Gonzalez arrived on time, but his usually prompt mom was late. Finally she called and said that she was very close by, but that she'd had a blow-out on the freeway. Gonzalez got back in his car, U-turned under the freeway and parked in a restaurant parking lot on the feeder road near where his mom had pulled over in the slow-lane shoulder.

Gonzalez ran across the feeder road, told his mom and daughter to get out and get off the freeway and wait for him in the restaurant, jogged up to the car, and assessed the situation. The tire was shredded, and he would have to change it, during the hottest part of one of the hottest days in Houston history, all with I-45 traffic blasting past at 80 miles an hour.
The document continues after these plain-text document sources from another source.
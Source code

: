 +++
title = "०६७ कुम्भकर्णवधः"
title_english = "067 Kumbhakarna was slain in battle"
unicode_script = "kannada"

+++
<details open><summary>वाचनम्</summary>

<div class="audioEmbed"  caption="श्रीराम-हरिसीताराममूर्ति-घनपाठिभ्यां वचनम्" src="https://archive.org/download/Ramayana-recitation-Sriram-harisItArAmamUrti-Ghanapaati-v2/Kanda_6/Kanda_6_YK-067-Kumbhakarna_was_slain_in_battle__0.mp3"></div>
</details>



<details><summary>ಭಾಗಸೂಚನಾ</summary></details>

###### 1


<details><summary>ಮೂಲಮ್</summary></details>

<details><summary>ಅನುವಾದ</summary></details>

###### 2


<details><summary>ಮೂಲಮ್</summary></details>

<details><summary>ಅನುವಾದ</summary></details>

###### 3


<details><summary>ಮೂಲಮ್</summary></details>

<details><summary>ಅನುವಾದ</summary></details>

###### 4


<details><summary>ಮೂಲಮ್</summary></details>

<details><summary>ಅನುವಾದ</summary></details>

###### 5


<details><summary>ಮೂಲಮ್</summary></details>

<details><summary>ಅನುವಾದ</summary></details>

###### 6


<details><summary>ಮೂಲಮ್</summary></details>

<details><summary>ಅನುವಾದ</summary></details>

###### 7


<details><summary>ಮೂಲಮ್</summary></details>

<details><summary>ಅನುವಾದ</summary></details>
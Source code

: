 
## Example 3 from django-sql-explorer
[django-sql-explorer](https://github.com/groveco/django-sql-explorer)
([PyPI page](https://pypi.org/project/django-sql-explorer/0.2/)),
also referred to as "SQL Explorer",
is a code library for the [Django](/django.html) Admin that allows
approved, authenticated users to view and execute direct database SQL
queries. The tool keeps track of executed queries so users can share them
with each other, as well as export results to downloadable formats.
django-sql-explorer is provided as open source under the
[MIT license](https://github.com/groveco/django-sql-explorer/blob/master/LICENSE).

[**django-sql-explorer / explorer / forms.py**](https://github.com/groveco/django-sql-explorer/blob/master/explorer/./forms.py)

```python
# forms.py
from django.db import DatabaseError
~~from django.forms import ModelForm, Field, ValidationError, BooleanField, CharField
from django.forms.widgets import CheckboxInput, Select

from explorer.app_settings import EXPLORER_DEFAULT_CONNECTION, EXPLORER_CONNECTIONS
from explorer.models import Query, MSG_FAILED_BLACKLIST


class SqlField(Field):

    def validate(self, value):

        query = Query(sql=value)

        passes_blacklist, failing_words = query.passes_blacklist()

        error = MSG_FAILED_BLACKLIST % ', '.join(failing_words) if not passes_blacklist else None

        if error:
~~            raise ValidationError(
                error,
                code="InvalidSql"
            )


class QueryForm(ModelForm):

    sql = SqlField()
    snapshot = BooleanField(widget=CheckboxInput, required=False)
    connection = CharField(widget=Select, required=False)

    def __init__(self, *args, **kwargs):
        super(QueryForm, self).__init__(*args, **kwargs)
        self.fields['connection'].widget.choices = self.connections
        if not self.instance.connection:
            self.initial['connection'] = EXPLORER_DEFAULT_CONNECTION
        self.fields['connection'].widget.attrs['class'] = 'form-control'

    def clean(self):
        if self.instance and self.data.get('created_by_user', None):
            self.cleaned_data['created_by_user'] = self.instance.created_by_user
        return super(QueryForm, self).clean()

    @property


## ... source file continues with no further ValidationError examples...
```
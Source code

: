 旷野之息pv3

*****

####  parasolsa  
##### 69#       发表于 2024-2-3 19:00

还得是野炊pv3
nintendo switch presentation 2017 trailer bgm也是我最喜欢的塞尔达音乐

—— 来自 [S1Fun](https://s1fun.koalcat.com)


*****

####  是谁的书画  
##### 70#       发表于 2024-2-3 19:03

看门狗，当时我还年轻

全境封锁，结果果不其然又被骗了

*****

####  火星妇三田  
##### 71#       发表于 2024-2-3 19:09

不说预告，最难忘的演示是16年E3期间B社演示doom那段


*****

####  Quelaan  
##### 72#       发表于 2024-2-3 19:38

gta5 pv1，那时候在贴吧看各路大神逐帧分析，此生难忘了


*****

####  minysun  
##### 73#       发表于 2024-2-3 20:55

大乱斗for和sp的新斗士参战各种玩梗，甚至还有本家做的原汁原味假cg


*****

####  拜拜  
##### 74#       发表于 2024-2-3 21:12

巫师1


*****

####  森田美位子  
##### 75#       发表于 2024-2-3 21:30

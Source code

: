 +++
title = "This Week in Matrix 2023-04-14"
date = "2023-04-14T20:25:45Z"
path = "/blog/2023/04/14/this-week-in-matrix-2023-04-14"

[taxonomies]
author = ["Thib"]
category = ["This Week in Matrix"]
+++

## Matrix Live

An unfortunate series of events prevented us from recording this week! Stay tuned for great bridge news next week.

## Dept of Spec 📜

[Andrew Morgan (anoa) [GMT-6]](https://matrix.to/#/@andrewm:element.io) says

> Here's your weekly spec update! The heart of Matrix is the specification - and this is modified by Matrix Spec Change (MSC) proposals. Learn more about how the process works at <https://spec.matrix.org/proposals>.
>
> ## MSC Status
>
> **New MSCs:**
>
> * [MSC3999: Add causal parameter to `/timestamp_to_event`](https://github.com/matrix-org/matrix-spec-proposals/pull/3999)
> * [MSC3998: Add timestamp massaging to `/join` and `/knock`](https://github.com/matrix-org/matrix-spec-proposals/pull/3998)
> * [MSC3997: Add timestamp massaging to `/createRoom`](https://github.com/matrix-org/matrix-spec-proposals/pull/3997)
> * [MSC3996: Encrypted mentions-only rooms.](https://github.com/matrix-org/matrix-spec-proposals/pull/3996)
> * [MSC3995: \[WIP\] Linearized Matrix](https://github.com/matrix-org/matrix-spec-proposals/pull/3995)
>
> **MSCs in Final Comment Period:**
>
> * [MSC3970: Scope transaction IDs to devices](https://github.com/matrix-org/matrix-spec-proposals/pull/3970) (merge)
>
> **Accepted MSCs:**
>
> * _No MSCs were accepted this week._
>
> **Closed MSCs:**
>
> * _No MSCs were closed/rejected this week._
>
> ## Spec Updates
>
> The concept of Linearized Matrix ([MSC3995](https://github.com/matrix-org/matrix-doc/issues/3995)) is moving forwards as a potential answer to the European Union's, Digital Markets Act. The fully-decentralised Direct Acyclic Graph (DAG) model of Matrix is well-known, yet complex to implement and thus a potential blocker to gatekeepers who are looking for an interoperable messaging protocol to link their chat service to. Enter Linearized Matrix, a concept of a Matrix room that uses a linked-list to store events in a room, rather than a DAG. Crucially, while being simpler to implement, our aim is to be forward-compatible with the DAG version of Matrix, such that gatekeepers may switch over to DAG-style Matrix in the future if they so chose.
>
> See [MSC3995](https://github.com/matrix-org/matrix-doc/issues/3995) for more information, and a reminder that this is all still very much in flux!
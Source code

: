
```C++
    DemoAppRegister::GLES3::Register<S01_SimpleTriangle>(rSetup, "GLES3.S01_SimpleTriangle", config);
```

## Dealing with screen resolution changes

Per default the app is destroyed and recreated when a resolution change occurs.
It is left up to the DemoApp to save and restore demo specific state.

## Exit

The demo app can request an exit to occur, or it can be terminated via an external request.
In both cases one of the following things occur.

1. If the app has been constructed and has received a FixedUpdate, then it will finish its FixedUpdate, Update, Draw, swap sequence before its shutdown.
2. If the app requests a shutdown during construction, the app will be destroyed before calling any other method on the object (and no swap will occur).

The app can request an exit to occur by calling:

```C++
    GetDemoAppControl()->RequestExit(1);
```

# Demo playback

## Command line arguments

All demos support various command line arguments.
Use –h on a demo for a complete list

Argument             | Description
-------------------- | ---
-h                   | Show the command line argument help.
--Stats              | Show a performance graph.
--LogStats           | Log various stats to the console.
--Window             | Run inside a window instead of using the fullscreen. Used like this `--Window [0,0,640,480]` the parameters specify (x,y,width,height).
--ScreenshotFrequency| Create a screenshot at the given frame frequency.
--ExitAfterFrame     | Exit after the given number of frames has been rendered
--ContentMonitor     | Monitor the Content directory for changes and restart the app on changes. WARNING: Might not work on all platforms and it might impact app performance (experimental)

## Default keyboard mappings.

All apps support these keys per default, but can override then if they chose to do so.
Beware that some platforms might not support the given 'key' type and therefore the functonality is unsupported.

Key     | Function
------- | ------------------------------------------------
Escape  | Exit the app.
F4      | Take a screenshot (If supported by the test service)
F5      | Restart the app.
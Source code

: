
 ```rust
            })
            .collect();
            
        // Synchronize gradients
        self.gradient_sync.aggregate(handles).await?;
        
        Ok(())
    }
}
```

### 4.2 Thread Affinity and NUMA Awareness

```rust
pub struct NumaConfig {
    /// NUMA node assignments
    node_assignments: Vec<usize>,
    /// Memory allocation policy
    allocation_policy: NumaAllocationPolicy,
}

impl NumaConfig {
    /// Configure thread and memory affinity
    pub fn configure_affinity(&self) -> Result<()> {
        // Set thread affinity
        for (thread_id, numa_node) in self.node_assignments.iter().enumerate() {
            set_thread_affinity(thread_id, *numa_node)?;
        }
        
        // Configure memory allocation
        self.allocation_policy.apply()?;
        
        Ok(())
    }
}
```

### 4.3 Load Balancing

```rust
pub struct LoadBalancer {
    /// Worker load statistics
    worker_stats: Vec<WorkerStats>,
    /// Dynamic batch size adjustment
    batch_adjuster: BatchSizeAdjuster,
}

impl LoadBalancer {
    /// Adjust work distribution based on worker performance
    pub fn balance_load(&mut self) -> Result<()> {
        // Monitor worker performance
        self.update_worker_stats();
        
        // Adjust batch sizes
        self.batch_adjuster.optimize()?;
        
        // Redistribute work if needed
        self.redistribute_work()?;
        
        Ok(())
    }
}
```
After popping the trunk, he glanced behind him and saw a car in the shoulder approaching with its hazards blinking. As it got closer, Gonzalez saw that it was a very old Honda Accord, and while the body was brown, the hood was tan. As it got even closer, he could see there was a past-middle-age black man behind the wheel, and as the Accord came to a stop, yep, there was that Bible on the dashboard.

"It was like 'Ho-lee shit! It's that dude, that same dude!" Gonzalez says. "What are the odds of this? What does this dude do? Just drive around looking for people like me all day? I wanted to laugh, but I was kinda in shock."

This time around the man got out. Once again, he was a man of few words and bold actions. He instantly took command of the situation.

"He seriously just walked up to the trunk, nodded, lifted the little carpet thing and pulled the spare out," Gonzalez says. "He didn't say anything, like 'Hey, you need some help?' or 'Let's get you out of here quick.' No questions. Nothing. I was just like, 'Ho-kaaay, I guess he's here to help again."

Gonzalez says the Freeway Angel was preternaturally calm. Despite the fact that he was dressed in jeans, a long-sleeved shirt and a necktie, the man never seemed to sweat, and he paid absolutely no mind to the traffic whizzing past at 80 mph.

Gonzalez says he tried to help him but only felt like he was getting in the Freeway Angel's way. The spare was on the car in a jiffy, and the Freeway Angel finally spoke to Gonzalez.

"Be careful," he said, as he handed Gonzalez the shredded tire he'd just replaced. "It's hot."

And there was that same Nigerian accent.

Though he asked for nothing, Gonzalez insisted on giving the man $20. He said, "God bless," and walked off, got in his car and left.

Gonzalez says he was too in shock to remind the man of the 1997 incident. And he has a more metaphysical reason for not asking.

"Everybody asks me that," he says. "There was something so surreal about the whole thing that I didn't want to ruin it," he says. "I didn't want to taint the whole thing with a dialogue about what happened 14 years ago. I just kinda wanted to let it play the way it was supposed to play. I just didn't feel like it was necessary. And on top of all that, it's chaos out there, burning up hot, too loud for conversation, cars flyin' by. I just wanted to let it be."

Gonzalez says he's pretty much an agnostic, so he's not buying into these events as the doings of his guardian angel or the workings of the hand of God, though he does see them as a testament to the Freeway's Angel's faith. (You've heard of walking the walk. This guy drives the drive.)

"I do believe in circumstance, and it looks like the timing was right," Gonzalez says. "And maybe this guy is out there all the time. Maybe that's his mission in life. He's a Christian, and he helps people out. That part is explainable."

What's phenomenal to Gonzalez is the time and space involved. "That these things happened on opposite sides of town 14 years apart and he could come along both times at that given moment," he marvels. "I can change a tire in 15 minutes, right, and I'm gone. So you've got a 15-minute window where he had to be there. And second of all, he would have to be not helping someone else right then. Third, the space, the distance. What if he'd been on Woodlands Parkway then instead of where he was. It's just crazy."

Indeed it is. And it's got us wondering here at the Hair Balls Traffic Desk. Has this African Freeway Angel helped anybody else out there?